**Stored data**
[Start of section]

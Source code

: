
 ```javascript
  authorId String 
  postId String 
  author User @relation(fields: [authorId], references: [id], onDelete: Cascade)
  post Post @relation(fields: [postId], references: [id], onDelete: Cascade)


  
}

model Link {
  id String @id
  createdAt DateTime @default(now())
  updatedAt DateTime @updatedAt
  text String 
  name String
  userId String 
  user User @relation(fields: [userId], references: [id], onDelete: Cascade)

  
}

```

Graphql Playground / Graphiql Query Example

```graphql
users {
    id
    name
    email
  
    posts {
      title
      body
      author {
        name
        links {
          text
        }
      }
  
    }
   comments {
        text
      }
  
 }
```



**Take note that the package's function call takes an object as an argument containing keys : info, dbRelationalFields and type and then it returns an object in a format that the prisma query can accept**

[End of section]

**Activity**
Reproduce each entry exactly, leaving out nothing.

**Exercise response**
Source code

:
 ```javascript
  authorId String 
  postId String 
  author User @relation(fields: [authorId], references: [id], onDelete: Cascade)
  post Post @relation(fields: [postId], references: [id], onDelete: Cascade)


  
}

model Link {
  id String @id
  createdAt DateTime @default(now())
  updatedAt DateTime @updatedAt
  text String 
  name String
  userId String 
  user User @relation(fields: [userId], references: [id], onDelete: Cascade)

  
}

```

Graphql Playground / Graphiql Query Example

```graphql
users {
    id
    name
    email
  
    posts {
      title
      body
      author {
        name
        links {
          text
        }
      }
  
    }
   comments {
        text
      }
  
 }
```



**Take note that the package's function call takes an object as an argument containing keys : info, dbRelationalFields and type and then it returns an object in a format that the prisma query can accept**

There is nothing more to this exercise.